Wiesz Gosiu tak się zastanawiałam, bo on taki dość masywny na zdjęciach. Problem w tym, że na żywo nie widziałam dorosłej sztuki. Moje to jeszcze maluchy.
Susza, susza, susza.... Takiej masakry to jeszcze nie było. Padają byliny (poza lawendą- tej się podoba ten ukrop), róże, berberysy, hortensje.... Ale najgorzej bo zaczynają padać drzewa. U mnie większość to młode nasadzenia i nie dają rady. A wody do podlewania brak- ledwo starcza na tunel i donice. Aż żal patrzeć....

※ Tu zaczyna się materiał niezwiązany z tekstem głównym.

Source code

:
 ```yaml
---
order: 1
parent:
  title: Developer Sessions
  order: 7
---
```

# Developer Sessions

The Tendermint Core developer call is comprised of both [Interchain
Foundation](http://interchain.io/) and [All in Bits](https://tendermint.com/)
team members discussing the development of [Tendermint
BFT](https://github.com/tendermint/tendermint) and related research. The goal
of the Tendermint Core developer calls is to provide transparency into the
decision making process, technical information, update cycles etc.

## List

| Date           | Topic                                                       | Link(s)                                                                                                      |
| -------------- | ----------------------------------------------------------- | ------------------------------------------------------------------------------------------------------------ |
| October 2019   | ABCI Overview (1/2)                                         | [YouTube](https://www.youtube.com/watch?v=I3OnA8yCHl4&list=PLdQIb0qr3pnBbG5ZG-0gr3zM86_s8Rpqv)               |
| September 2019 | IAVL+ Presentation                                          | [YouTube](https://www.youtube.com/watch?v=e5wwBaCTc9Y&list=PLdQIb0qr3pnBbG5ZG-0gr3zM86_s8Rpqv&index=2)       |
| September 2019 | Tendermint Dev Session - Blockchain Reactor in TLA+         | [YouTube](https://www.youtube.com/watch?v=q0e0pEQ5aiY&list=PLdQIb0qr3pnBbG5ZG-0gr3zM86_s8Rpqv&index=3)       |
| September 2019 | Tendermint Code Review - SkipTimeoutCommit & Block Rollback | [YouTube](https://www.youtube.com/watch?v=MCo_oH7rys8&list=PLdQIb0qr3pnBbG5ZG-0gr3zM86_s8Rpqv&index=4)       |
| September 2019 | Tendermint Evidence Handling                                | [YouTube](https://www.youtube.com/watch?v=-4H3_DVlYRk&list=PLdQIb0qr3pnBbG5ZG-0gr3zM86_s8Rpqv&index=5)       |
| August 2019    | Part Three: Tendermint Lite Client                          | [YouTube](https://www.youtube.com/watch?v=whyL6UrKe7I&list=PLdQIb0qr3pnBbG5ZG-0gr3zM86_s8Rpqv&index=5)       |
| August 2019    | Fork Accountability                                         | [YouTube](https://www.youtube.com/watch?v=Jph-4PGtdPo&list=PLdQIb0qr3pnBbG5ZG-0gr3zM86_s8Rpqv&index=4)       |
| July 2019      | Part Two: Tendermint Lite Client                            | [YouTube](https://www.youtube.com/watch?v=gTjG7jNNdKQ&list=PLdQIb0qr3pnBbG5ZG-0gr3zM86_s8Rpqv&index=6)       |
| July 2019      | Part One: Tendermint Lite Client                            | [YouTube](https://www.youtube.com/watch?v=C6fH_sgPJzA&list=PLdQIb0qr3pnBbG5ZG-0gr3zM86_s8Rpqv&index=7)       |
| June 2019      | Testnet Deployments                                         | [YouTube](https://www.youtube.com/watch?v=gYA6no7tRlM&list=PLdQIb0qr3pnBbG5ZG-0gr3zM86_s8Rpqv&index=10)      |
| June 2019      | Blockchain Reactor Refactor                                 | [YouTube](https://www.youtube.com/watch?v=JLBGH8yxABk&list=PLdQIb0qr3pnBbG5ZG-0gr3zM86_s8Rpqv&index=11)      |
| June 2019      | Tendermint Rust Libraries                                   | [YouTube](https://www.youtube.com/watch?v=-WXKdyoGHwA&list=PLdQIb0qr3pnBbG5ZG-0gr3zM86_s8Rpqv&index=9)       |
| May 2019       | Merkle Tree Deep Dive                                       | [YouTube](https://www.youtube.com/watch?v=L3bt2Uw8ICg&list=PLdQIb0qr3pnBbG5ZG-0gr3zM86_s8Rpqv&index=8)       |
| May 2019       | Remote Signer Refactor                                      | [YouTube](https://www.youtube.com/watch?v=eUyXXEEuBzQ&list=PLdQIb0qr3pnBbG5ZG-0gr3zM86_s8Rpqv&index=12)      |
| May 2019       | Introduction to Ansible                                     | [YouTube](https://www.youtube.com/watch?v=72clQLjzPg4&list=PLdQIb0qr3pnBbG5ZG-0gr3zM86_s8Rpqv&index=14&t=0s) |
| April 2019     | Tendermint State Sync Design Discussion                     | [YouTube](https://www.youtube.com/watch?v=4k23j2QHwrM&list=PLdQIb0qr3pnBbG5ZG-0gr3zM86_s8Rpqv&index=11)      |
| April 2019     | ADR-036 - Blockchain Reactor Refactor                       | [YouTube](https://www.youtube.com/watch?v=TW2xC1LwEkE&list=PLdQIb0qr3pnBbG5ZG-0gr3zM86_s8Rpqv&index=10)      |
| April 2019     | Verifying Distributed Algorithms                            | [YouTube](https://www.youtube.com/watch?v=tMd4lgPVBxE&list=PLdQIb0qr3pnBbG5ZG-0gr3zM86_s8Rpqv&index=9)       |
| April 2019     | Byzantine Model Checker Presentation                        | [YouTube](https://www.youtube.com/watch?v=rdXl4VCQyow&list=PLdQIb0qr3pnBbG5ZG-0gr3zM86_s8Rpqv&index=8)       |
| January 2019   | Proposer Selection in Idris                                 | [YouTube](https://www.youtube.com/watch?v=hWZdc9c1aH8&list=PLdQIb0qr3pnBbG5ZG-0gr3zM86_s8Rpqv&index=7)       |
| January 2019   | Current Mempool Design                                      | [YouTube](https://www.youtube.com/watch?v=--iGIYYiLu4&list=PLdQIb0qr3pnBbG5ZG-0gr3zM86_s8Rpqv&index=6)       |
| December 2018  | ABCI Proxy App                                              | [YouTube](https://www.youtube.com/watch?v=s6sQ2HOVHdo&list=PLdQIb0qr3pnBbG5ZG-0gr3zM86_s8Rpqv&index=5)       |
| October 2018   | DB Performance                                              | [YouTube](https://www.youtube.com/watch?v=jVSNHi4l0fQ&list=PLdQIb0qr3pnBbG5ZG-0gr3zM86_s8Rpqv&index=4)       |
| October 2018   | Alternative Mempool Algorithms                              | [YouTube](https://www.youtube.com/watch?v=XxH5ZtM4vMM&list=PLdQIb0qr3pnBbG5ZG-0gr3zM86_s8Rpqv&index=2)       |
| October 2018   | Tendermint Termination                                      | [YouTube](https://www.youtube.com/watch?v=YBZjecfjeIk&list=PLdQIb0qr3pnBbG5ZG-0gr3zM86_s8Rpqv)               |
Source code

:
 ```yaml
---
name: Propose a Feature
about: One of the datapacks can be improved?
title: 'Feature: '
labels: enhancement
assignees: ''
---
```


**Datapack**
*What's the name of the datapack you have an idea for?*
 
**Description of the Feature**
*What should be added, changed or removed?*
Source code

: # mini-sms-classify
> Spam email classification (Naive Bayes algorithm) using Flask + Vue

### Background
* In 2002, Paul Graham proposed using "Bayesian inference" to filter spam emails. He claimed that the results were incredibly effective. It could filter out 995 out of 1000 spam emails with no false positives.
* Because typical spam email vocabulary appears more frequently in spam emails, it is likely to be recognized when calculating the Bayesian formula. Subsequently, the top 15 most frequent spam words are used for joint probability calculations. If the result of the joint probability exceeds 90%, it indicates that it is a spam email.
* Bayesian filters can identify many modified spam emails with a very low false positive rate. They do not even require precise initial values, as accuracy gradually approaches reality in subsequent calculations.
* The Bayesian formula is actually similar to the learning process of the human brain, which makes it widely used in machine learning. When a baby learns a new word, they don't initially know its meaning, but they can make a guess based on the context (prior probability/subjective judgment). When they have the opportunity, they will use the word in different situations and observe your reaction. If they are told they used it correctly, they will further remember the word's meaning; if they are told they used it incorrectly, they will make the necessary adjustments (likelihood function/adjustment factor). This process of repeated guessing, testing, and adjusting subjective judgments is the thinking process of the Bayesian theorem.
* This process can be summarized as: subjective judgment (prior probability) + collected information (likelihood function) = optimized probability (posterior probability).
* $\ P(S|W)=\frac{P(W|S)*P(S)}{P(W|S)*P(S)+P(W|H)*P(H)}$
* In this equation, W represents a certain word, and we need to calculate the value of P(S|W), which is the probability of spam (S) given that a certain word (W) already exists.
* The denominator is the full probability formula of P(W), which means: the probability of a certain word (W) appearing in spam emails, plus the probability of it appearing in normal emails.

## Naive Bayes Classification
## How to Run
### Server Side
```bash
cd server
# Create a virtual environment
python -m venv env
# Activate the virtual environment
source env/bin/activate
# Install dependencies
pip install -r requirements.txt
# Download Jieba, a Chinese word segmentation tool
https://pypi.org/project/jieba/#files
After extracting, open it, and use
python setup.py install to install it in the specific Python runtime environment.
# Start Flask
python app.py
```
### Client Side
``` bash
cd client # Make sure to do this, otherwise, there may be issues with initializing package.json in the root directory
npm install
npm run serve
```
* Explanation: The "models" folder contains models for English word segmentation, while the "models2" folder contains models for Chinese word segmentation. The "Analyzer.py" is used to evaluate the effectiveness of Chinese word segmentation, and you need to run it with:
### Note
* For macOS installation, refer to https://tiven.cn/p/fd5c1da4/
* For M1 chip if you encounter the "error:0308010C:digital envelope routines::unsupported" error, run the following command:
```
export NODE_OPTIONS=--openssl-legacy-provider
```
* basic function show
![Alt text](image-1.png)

Do tego mój Pan Koparkowy stwierdził, że przyjedzie jak się ochłodzi, bo nie wyrabia. Nie dziwię mu się absolutnie, co nie zmienia faktu że cała robota u mnie przez to stoi.
Żeby było zabawnie sarny też poczuły gorąco i zrobiły sobie basen w moim stawie. I poczęstują się czymś przy okazji.... Bardzo smakowały im buraczki. Dzisiaj
na talerz poszedł cis i świerk serbski.
RAAATTTUUUNNNKKKUUU ! Ja chcę chłodu i deszczu.